IFTN: How often do you come across someone who is perfect for a part?

Ros Hubbard: Oh lots of the times if you’re good at the casting and have a bit of an old knack in you. If I was a huge producer in Hollywood, I’d hire maybe three casting directors and I’d say “Give me your first ten ideas.” Because the right actors are in there, they’re usually in there. That said, there are times when you are really sweating it trying to find an unusual skill or handicap or something really, really hard and you have to give it your time. But most of the time, if you know your actors (and if you’re watching the new ones) you can feel it pretty quickly. In Ireland that is what we like to do, we like to show new faces. I keep seeing people we discovered twenty years ago, and I am still very proud of them. I’d like to be out there looking again for more.

IFTN: In the last few years have you seen the numbers of people auditioning for you rise or fall?

Ros Hubbard: I think they are going up. I think people who aren’t in ‘proper jobs’ think, “Ah, I might as well do a bit of acting.” They mightn’t stay at it and I hope there is now a realism coming into acting where people realise “You know, I’m not as good as I thought I was going to be, and so I’ll feck off out of it.”

But it is such a private decision to remain an actor, none of us can say to somebody “You shouldn’t be an actor” because I’ve met kids at 17 or 18 who really were not good at all, and I’ve seen them again at 22 or 23 and they have been brilliant. There are a few knacks you can learn.

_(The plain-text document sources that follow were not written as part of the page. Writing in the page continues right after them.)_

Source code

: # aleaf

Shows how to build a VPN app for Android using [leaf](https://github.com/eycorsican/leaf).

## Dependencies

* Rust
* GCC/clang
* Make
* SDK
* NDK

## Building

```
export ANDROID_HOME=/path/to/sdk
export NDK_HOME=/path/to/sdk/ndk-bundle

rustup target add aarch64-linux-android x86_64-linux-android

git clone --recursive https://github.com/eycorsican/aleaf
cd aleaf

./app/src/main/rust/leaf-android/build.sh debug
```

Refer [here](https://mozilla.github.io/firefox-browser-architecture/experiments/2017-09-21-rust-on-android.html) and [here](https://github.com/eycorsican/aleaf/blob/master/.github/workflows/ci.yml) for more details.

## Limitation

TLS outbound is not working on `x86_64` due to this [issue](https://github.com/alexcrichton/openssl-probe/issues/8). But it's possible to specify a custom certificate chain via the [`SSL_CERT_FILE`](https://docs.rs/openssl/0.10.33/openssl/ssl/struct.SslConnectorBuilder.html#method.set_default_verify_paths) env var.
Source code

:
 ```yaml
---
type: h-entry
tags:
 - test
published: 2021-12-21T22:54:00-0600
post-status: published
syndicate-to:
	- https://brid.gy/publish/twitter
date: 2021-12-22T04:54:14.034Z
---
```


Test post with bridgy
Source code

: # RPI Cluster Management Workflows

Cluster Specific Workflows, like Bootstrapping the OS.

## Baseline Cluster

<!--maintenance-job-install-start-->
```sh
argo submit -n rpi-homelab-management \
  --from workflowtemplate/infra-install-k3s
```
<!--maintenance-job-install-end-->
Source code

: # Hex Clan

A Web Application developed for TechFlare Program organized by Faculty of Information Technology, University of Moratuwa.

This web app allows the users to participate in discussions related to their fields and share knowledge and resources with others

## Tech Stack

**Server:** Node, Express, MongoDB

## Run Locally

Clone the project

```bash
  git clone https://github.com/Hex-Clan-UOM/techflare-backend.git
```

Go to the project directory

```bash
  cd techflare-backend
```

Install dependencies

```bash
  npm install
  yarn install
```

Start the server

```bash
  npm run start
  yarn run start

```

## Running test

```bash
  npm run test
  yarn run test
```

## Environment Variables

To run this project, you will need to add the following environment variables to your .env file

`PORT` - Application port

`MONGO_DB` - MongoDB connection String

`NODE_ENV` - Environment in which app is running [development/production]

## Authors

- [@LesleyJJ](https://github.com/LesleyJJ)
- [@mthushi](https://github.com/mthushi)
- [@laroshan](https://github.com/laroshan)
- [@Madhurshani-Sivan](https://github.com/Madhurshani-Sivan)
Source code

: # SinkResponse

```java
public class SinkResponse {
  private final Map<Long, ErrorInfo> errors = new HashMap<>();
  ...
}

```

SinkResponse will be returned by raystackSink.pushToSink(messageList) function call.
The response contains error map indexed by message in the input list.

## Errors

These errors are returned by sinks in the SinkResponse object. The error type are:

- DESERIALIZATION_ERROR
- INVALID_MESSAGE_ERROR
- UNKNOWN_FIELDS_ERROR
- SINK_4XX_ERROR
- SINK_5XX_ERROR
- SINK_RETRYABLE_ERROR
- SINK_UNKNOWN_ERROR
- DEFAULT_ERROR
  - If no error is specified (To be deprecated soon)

And your confidence can emerge in those years.

IFTN: You have just finished casting The Hobbit for Peter Jackson, was it as epic a task as finding people for the Lord of the Rings trilogy?

Ros Hubbard: It was John and Amy and me who worked on it (Even though I’m not getting a credit…two is enough!) It was a huge event but it was smaller than the three Lord of the Rings. And it is still going on to a degree in that little things change, but the actors are all out in New Zealand now.

IFTN: I wondered if there was any coincidence between the large Irish presence (Aidan Turner, James Nesbitt and Saoirse Ronan) in the film and the fact that it was you guys casting . . .

Ros Hubbard: Yes, there was quite a lot of influence there! We had been wanting to to put Aidan Turner into film for a long time because he had done an awful lot of TV and we told him when we finally met him “We are going to concentrate in getting you into the movies.” I didn’t think it would be as big as this. But how great for him.

And Jimmy is thrilled to bits, his whole family have gone out, it is just wonderful. And working with Peter Jackson is like working with a family. So they’ll have a great time. Saoirse’s family will go too, everyone is very close and very loving on those sorts of jobs. It’s not like typical studio movies at all.

IFTN: Finally Ros, what projects are you currently working on?

Ros Hubbard: We are hopefully about to start an Irish film which is written by Cecilia Ahern, ‘Where Rainbow’s End’. We’re just waiting to kick into that now. We’re also doing some work on a film with Tristran Orpen Lynch which will be directed by Niall Heery and a thriller called ’66 Degrees North’ which Edwina Forkin is producing. And Michael Garland always uses us. So we are getting more Irish work again which is fantastic!